TSX steady on quiet trading day
Financials gained, energy stocks lost but the Toronto Stock Exchange had a largely uneventful day Monday. Many of the world’s major stock markets were closed for holidays including New York, London, Hong Kong and Frankfurt. Asian markets closed mostly higher with Tokyo and Shanghai hitting new multi-year highs; the latter boosted by China’s pledge for 1,000 infrastructure projects which will be open for tender by the private sector. The European markets that were open closed lower with concern over a potential Greek exit from the Eurozone rising again.
The S&P/TSX Composite Index closed down 13.36 (0.09 per cent)
The NYSE was closed for Memorial Day.
Oil is trending higher (Brent $65.90, WTI $59.82 at 4.15pm)
Gold is trending higher
The loonie is valued at $0.8120 (at 4.15pm)
Northwest Territories could have 200 billion barrels of shale
There could be 200 billion barrels of shale oil under the Northwest Territories according to official estimates. Although the figures may overstate the proportion of the reserves that could actually be accessible according to the National Energy Board and the Northwest Territories Geological Survey, it is an indication that many billions of barrels will be recoverable in the region.
Slower pace for housing starts into 2016
The Canada Mortgage and Housing Corporation released its outlook for the housing market Monday. The report forecasts that there will be a slower pace for housing starts for the rest of this year and through 2016. Although the lower end of the agency’s outlook is higher now than it was in the first quarter, the top estimations are lower; between 166,540 and 188,580 this year and between 162,840 and 190,930 next year. Previously the top figures were 201,000 for 2015 and 203,000 for 2016.
Driverless trucks proposed from Manitoba to Mexico
The long haul of freight from Canada through the US to Mexico and back could be undertaken by unmanned trucks. A group called the Central North American Trade Corridor Association says it is working hard to make the idea a reality. The plan would utilise Route 83 from Texas right through to Manitoba and would be more efficient by using driverless technology similar to that being used in Google’s cars.

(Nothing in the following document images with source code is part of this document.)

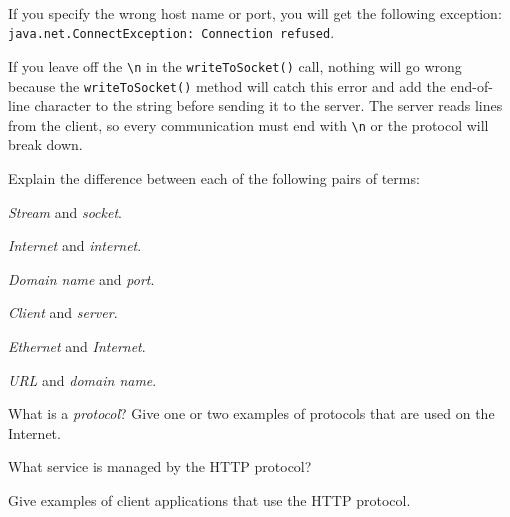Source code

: {{{{\begin{ANS}
\item  \mbox{ }
\begin{ANSBL}
\item  If you specify the wrong host name or port, you will get the
following exception:
{\tt java.net.Connect\-Exception: Connection refused}.

\item  If you leave off the \verb|\n| in the {\tt writeToSocket()}
call, nothing will go wrong because the {\tt writeToSocket()} method
will catch this error and add the end-of-line character to the string
before sending it to the server.   The server reads lines from the
client, so every communication must end with \verb|\n| or the protocol
will break down.
\end{ANSBL}
\end{ANS}


\label{exercises}
\begin{EXRtwo}

\item  Explain the difference between each of the following pairs of terms:

\begin{EXRtwoLL}
\begin{multicols}{2}
\item  {\it Stream} and {\it socket}.
\item  {\it Internet} and {\it internet}.
\item  {\it Domain name} and {\it port}.
\item  {\it Client} and {\it server}.
\item  {\it Ethernet} and {\it Internet}.
\item  {\it URL} and {\it domain name}.
\end{multicols}
\end{EXRtwoLL}

\item  What is a {\it protocol}? Give one or two examples
of protocols that are used on the Internet.

\item  What service is managed by the HTTP protocol?

\item  Give examples of client applications that use
the HTTP \mbox{protocol.}


\end{EXRtwo}}}}}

Hydro One criticized by regulators for poor customer service
Massive errors in billing affecting 100,000 customers and more than 10,000 complaints have prompted the Ontario ombudsman to call Hydro One’s customer service a “disaster”. The company was accused of deliberately misleading customers over billing mistakes and the ombudsman also warned that it would lose control of the oversight of Hydro One if the planned privatisation of 60 per cent is completed.